WORK ORDER:
Please give the whole listing again exactly, without any of its pictures.
DATASET EXTRACT below:
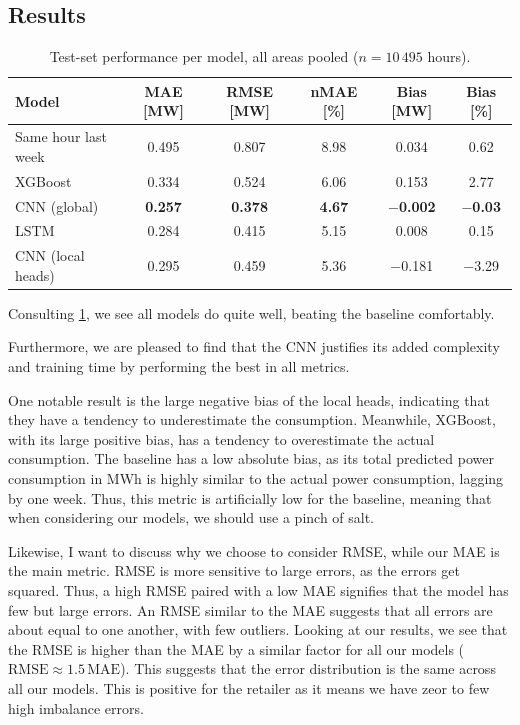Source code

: \documentclass[11pt,a4paper]{article}
\begin{document}
\subsection{Results}
\begin{table}[H]
\centering
\caption{Test-set performance per model, all areas pooled ($n = 10\,495$ hours).}
\label{tab:results}
\begin{tabular}{lccccc}
\toprule
Model & MAE [MW] & RMSE [MW] & nMAE [\%] & Bias [MW] & Bias [\%] \\
\midrule
Same hour last week & 0.495 & 0.807 & 8.98 & 0.034 & 0.62 \\
XGBoost             & 0.334 & 0.524 & 6.06 & 0.153 & 2.77 \\
CNN (global)        & \textbf{0.257} & \textbf{0.378} & \textbf{4.67} & \textbf{$-$0.002} & \textbf{$-$0.03} \\
LSTM                & 0.284 & 0.415 & 5.15 & 0.008 & 0.15 \\
CNN (local heads)   & 0.295 & 0.459 & 5.36 & $-$0.181 & $-$3.29 \\
\bottomrule
\end{tabular}
\end{table}

Consulting \cref{tab:results}, we see all models do quite well, beating the baseline comfortably.

Furthermore, we are pleased to find that the CNN justifies its added complexity and training time by performing the best in all metrics.

One notable result is the large negative bias of the local heads, indicating that they have a tendency to underestimate the consumption. Meanwhile, XGBoost, with its large positive bias, has a tendency to overestimate the actual consumption. The baseline has a low absolute bias, as its total predicted power consumption in MWh is highly similar to the actual power consumption, lagging by one week. Thus, this metric is artificially low for the baseline, meaning that when considering our models, we should use a pinch of salt.

Likewise, I want to discuss why we choose to consider RMSE, while our MAE is the main metric. RMSE is more sensitive to large errors, as the errors get squared. Thus, a high RMSE paired with a low MAE signifies that the model has few but large errors. An RMSE similar to the MAE suggests that all errors are about equal to one another, with few outliers. Looking at our results, we see that the RMSE is higher than the MAE by a similar factor for all our models ($\text{RMSE} \approx 1.5\,\text{MAE}$). This suggests that the error distribution is the same across all our models. This is positive for the retailer as it means we have zeor to few high imbalance errors.
\end{document}

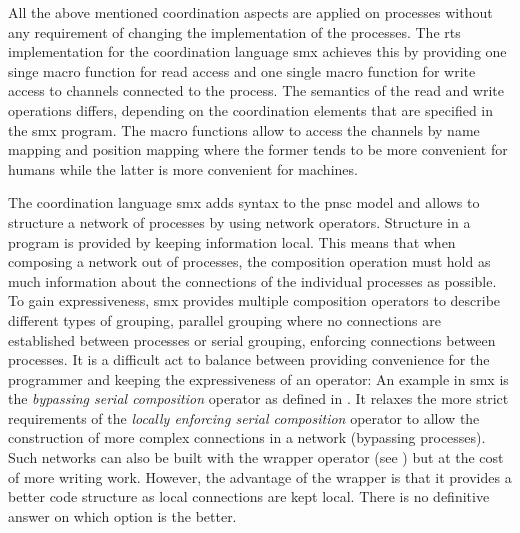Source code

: All the above mentioned coordination aspects are applied on processes without any requirement of changing the implementation of the processes.
The \gls{rts} implementation for the coordination language \gls*{smx} achieves this by providing one singe macro function for read access and one single macro function for write access to channels connected to the process.
The semantics of the read and write operations differs, depending on the coordination elements that are specified in the \gls*{smx} program.
The macro functions allow to access the channels by name mapping and position mapping where the former tends to be more convenient for humans while the latter is more convenient for machines.

The coordination language \gls*{smx} adds syntax to the \gls{pnsc} model and allows to structure a network of processes by using network operators.
Structure in a program is provided by keeping information local.
This means that when composing a network out of processes, the composition operation must hold as much information about the connections of the individual processes as possible.
To gain expressiveness, \gls*{smx} provides multiple composition operators to describe different types of grouping, \eg parallel grouping where no connections are established between processes or serial grouping, \ie enforcing connections between processes.
It is a difficult act to balance between providing convenience for the programmer and keeping the expressiveness of an operator:
An example in \gls*{smx} is the \emph{bypassing serial composition} operator as defined in \Def{\ref{def_smx_so}}.
It relaxes the more strict requirements of the \emph{locally enforcing serial composition} operator to allow the construction of more complex connections in a network (\eg bypassing processes).
Such networks can also be built with the wrapper operator (see \Sect{\ref{sect_smx_network_assign}}) but at the cost of more writing work.
However, the advantage of the wrapper is that it provides a better code structure as local connections are kept local.
There is no definitive answer on which option is the better.

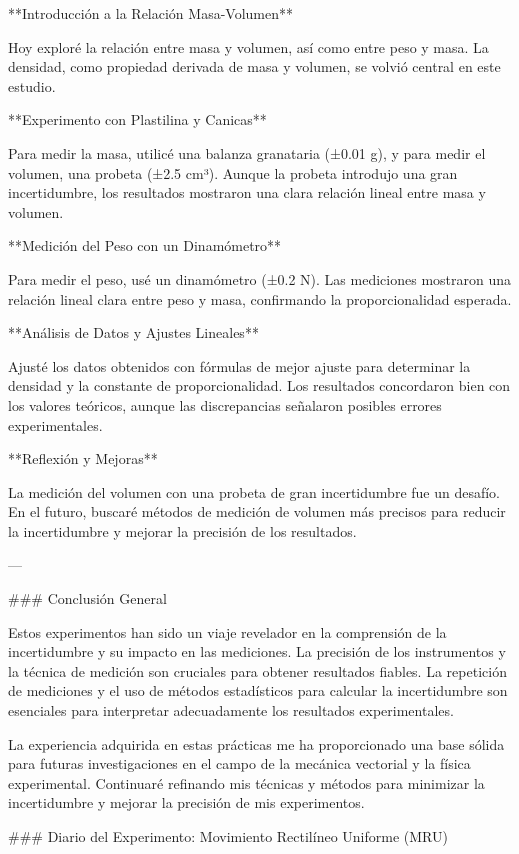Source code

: \documentclass[journal]{IEEEtran}
\begin{document}
**Introducción a la Relación Masa-Volumen**

Hoy exploré la relación entre masa y volumen, así como entre peso y masa. La densidad, como propiedad derivada de masa y volumen, se volvió central en este estudio. 

**Experimento con Plastilina y Canicas**

Para medir la masa, utilicé una balanza granataria (±0.01 g), y para medir el volumen, una probeta (±2.5 cm³). Aunque la probeta introdujo una gran incertidumbre, los resultados mostraron una clara relación lineal entre masa y volumen.

**Medición del Peso con un Dinamómetro**

Para medir el peso, usé un dinamómetro (±0.2 N). Las mediciones mostraron una relación lineal clara entre peso y masa, confirmando la proporcionalidad esperada.

**Análisis de Datos y Ajustes Lineales**

Ajusté los datos obtenidos con fórmulas de mejor ajuste para determinar la densidad y la constante de proporcionalidad. Los resultados concordaron bien con los valores teóricos, aunque las discrepancias señalaron posibles errores experimentales.

**Reflexión y Mejoras**

La medición del volumen con una probeta de gran incertidumbre fue un desafío. En el futuro, buscaré métodos de medición de volumen más precisos para reducir la incertidumbre y mejorar la precisión de los resultados.

---

### Conclusión General

Estos experimentos han sido un viaje revelador en la comprensión de la incertidumbre y su impacto en las mediciones. La precisión de los instrumentos y la técnica de medición son cruciales para obtener resultados fiables. La repetición de mediciones y el uso de métodos estadísticos para calcular la incertidumbre son esenciales para interpretar adecuadamente los resultados experimentales.

La experiencia adquirida en estas prácticas me ha proporcionado una base sólida para futuras investigaciones en el campo de la mecánica vectorial y la física experimental. Continuaré refinando mis técnicas y métodos para minimizar la incertidumbre y mejorar la precisión de mis experimentos.

### Diario del Experimento: Movimiento Rectilíneo Uniforme (MRU)
\end{document}
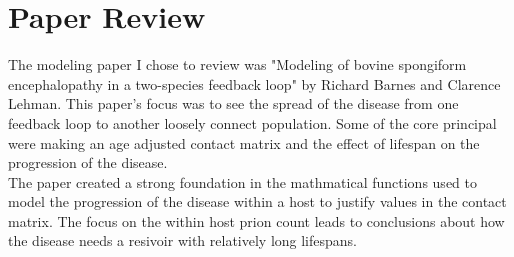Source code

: \documentclass{report}
\begin{document}
\section{Paper Review}
The modeling paper I chose to review was "Modeling of bovine spongiform encephalopathy in a two-species feedback loop" by Richard Barnes and Clarence Lehman. This paper's focus was to see  the spread of the disease from one feedback loop to another loosely connect population. Some of the core principal were making an age  adjusted contact matrix and the effect of lifespan on the progression of the disease.\\
The paper created a strong foundation in the mathmatical functions used to model the progression of the disease within a host to justify values in the contact matrix. The focus on the within host prion count leads to conclusions about how the disease needs a resivoir with relatively long lifespans.
\end{document}
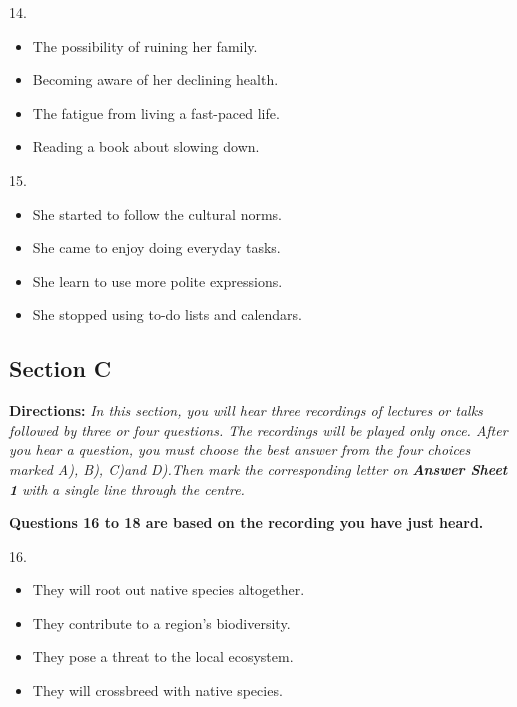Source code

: \documentclass[UTF8,11pt]{ctexart}
\begin{document}
14.


\begin{itemize}[leftmargin=2em,itemsep=.2em,topsep=.4em]\item[A.] The possibility of ruining her family.
\item[B.] Becoming aware of her declining health.
\item[C.] The fatigue from living a fast-paced life.
\item[D.] Reading a book about slowing down.
\end{itemize}

15.


\begin{itemize}[leftmargin=2em,itemsep=.2em,topsep=.4em]\item[A.] She started to follow the cultural norms.
\item[B.] She came to enjoy doing everyday tasks.
\item[C.] She learn to use more polite expressions.
\item[D.] She stopped using to-do lists and calendars.
\end{itemize}

\subsection*{\textbf{Section C}}


\textbf{Directions:}\textit{ In this section, you will hear three recordings of lectures or talks followed by three or four} \textit{questions. The recordings will be played only once. After you hear a question, you must choose the best answer} \textit{from the four choices marked A), B), C)and D).Then mark the corresponding letter on}\textbf{\textit{ Answer Sheet 1}}\textit{ with} \textit{a single line through the centre.}


\textbf{Questions 16 to 18 are based on the recording you have just heard.}


16.


\begin{itemize}[leftmargin=2em,itemsep=.2em,topsep=.4em]\item[A.] They will root out native species altogether.
\item[B.] They contribute to a region's biodiversity.
\item[C.] They pose a threat to the local ecosystem.
\item[D.] They will crossbreed with native species.
\end{itemize}
\end{document}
End of DATASET EXTRACT.
TASK OUTPUT:
Source code

: \documentclass[11pt,a4paper]{article}
\begin{document}
\subsection{Results}
\begin{table}[H]
\centering
\caption{Test-set performance per model, all areas pooled ($n = 10\,495$ hours).}
\label{tab:results}
\begin{tabular}{lccccc}
\toprule
Model & MAE [MW] & RMSE [MW] & nMAE [\%] & Bias [MW] & Bias [\%] \\
\midrule
Same hour last week & 0.495 & 0.807 & 8.98 & 0.034 & 0.62 \\
XGBoost             & 0.334 & 0.524 & 6.06 & 0.153 & 2.77 \\
CNN (global)        & \textbf{0.257} & \textbf{0.378} & \textbf{4.67} & \textbf{$-$0.002} & \textbf{$-$0.03} \\
LSTM                & 0.284 & 0.415 & 5.15 & 0.008 & 0.15 \\
CNN (local heads)   & 0.295 & 0.459 & 5.36 & $-$0.181 & $-$3.29 \\
\bottomrule
\end{tabular}
\end{table}

Consulting \cref{tab:results}, we see all models do quite well, beating the baseline comfortably.

Furthermore, we are pleased to find that the CNN justifies its added complexity and training time by performing the best in all metrics.

One notable result is the large negative bias of the local heads, indicating that they have a tendency to underestimate the consumption. Meanwhile, XGBoost, with its large positive bias, has a tendency to overestimate the actual consumption. The baseline has a low absolute bias, as its total predicted power consumption in MWh is highly similar to the actual power consumption, lagging by one week. Thus, this metric is artificially low for the baseline, meaning that when considering our models, we should use a pinch of salt.

Likewise, I want to discuss why we choose to consider RMSE, while our MAE is the main metric. RMSE is more sensitive to large errors, as the errors get squared. Thus, a high RMSE paired with a low MAE signifies that the model has few but large errors. An RMSE similar to the MAE suggests that all errors are about equal to one another, with few outliers. Looking at our results, we see that the RMSE is higher than the MAE by a similar factor for all our models ($\text{RMSE} \approx 1.5\,\text{MAE}$). This suggests that the error distribution is the same across all our models. This is positive for the retailer as it means we have zeor to few high imbalance errors.
\end{document}

Source code

: All the above mentioned coordination aspects are applied on processes without any requirement of changing the implementation of the processes.
The \gls{rts} implementation for the coordination language \gls*{smx} achieves this by providing one singe macro function for read access and one single macro function for write access to channels connected to the process.
The semantics of the read and write operations differs, depending on the coordination elements that are specified in the \gls*{smx} program.
The macro functions allow to access the channels by name mapping and position mapping where the former tends to be more convenient for humans while the latter is more convenient for machines.

The coordination language \gls*{smx} adds syntax to the \gls{pnsc} model and allows to structure a network of processes by using network operators.
Structure in a program is provided by keeping information local.
This means that when composing a network out of processes, the composition operation must hold as much information about the connections of the individual processes as possible.
To gain expressiveness, \gls*{smx} provides multiple composition operators to describe different types of grouping, \eg parallel grouping where no connections are established between processes or serial grouping, \ie enforcing connections between processes.
It is a difficult act to balance between providing convenience for the programmer and keeping the expressiveness of an operator:
An example in \gls*{smx} is the \emph{bypassing serial composition} operator as defined in \Def{\ref{def_smx_so}}.
It relaxes the more strict requirements of the \emph{locally enforcing serial composition} operator to allow the construction of more complex connections in a network (\eg bypassing processes).
Such networks can also be built with the wrapper operator (see \Sect{\ref{sect_smx_network_assign}}) but at the cost of more writing work.
However, the advantage of the wrapper is that it provides a better code structure as local connections are kept local.
There is no definitive answer on which option is the better.

Source code

: \documentclass[journal]{IEEEtran}
\begin{document}
**Introducción a la Relación Masa-Volumen**

Hoy exploré la relación entre masa y volumen, así como entre peso y masa. La densidad, como propiedad derivada de masa y volumen, se volvió central en este estudio. 

**Experimento con Plastilina y Canicas**

Para medir la masa, utilicé una balanza granataria (±0.01 g), y para medir el volumen, una probeta (±2.5 cm³). Aunque la probeta introdujo una gran incertidumbre, los resultados mostraron una clara relación lineal entre masa y volumen.

**Medición del Peso con un Dinamómetro**

Para medir el peso, usé un dinamómetro (±0.2 N). Las mediciones mostraron una relación lineal clara entre peso y masa, confirmando la proporcionalidad esperada.

**Análisis de Datos y Ajustes Lineales**

Ajusté los datos obtenidos con fórmulas de mejor ajuste para determinar la densidad y la constante de proporcionalidad. Los resultados concordaron bien con los valores teóricos, aunque las discrepancias señalaron posibles errores experimentales.

**Reflexión y Mejoras**

La medición del volumen con una probeta de gran incertidumbre fue un desafío. En el futuro, buscaré métodos de medición de volumen más precisos para reducir la incertidumbre y mejorar la precisión de los resultados.

---

### Conclusión General

Estos experimentos han sido un viaje revelador en la comprensión de la incertidumbre y su impacto en las mediciones. La precisión de los instrumentos y la técnica de medición son cruciales para obtener resultados fiables. La repetición de mediciones y el uso de métodos estadísticos para calcular la incertidumbre son esenciales para interpretar adecuadamente los resultados experimentales.

La experiencia adquirida en estas prácticas me ha proporcionado una base sólida para futuras investigaciones en el campo de la mecánica vectorial y la física experimental. Continuaré refinando mis técnicas y métodos para minimizar la incertidumbre y mejorar la precisión de mis experimentos.

### Diario del Experimento: Movimiento Rectilíneo Uniforme (MRU)
\end{document}
Source code

: \documentclass{report}
\begin{document}
\section{Paper Review}
The modeling paper I chose to review was "Modeling of bovine spongiform encephalopathy in a two-species feedback loop" by Richard Barnes and Clarence Lehman. This paper's focus was to see  the spread of the disease from one feedback loop to another loosely connect population. Some of the core principal were making an age  adjusted contact matrix and the effect of lifespan on the progression of the disease.\\
The paper created a strong foundation in the mathmatical functions used to model the progression of the disease within a host to justify values in the contact matrix. The focus on the within host prion count leads to conclusions about how the disease needs a resivoir with relatively long lifespans.
\end{document}
Source code

: \documentclass[UTF8,11pt]{ctexart}
\begin{document}
14.


\begin{itemize}[leftmargin=2em,itemsep=.2em,topsep=.4em]\item[A.] The possibility of ruining her family.
\item[B.] Becoming aware of her declining health.
\item[C.] The fatigue from living a fast-paced life.
\item[D.] Reading a book about slowing down.
\end{itemize}

15.


\begin{itemize}[leftmargin=2em,itemsep=.2em,topsep=.4em]\item[A.] She started to follow the cultural norms.
\item[B.] She came to enjoy doing everyday tasks.
\item[C.] She learn to use more polite expressions.
\item[D.] She stopped using to-do lists and calendars.
\end{itemize}

\subsection*{\textbf{Section C}}


\textbf{Directions:}\textit{ In this section, you will hear three recordings of lectures or talks followed by three or four} \textit{questions. The recordings will be played only once. After you hear a question, you must choose the best answer} \textit{from the four choices marked A), B), C)and D).Then mark the corresponding letter on}\textbf{\textit{ Answer Sheet 1}}\textit{ with} \textit{a single line through the centre.}


\textbf{Questions 16 to 18 are based on the recording you have just heard.}


16.


\begin{itemize}[leftmargin=2em,itemsep=.2em,topsep=.4em]\item[A.] They will root out native species altogether.
\item[B.] They contribute to a region's biodiversity.
\item[C.] They pose a threat to the local ecosystem.
\item[D.] They will crossbreed with native species.
\end{itemize}
\end{document}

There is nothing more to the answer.